**The input:**
-=-=-
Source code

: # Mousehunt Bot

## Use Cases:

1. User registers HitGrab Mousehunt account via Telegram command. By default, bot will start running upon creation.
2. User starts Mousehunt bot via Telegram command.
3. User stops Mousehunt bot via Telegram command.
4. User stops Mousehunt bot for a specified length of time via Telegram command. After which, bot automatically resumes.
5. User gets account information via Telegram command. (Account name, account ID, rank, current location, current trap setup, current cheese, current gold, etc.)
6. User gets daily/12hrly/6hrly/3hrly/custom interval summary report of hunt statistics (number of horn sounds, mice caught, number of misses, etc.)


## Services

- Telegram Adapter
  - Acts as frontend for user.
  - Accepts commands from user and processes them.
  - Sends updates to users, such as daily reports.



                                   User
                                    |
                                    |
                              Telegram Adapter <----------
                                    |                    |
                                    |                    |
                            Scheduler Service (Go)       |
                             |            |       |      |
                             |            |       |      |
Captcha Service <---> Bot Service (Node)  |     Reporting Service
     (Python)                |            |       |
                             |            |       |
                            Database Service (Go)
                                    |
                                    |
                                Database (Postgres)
-=-=-
**Instructions to follow:** All of the entries above should be written out again exactly.

**Answer to this problem:**
Source code

: # Mousehunt Bot

## Use Cases:

1. User registers HitGrab Mousehunt account via Telegram command. By default, bot will start running upon creation.
2. User starts Mousehunt bot via Telegram command.
3. User stops Mousehunt bot via Telegram command.
4. User stops Mousehunt bot for a specified length of time via Telegram command. After which, bot automatically resumes.
5. User gets account information via Telegram command. (Account name, account ID, rank, current location, current trap setup, current cheese, current gold, etc.)
6. User gets daily/12hrly/6hrly/3hrly/custom interval summary report of hunt statistics (number of horn sounds, mice caught, number of misses, etc.)


## Services

- Telegram Adapter
  - Acts as frontend for user.
  - Accepts commands from user and processes them.
  - Sends updates to users, such as daily reports.



                                   User
                                    |
                                    |
                              Telegram Adapter <----------
                                    |                    |
                                    |                    |
                            Scheduler Service (Go)       |
                             |            |       |      |
                             |            |       |      |
Captcha Service <---> Bot Service (Node)  |     Reporting Service
     (Python)                |            |       |
                             |            |       |
                            Database Service (Go)
                                    |
                                    |
                                Database (Postgres)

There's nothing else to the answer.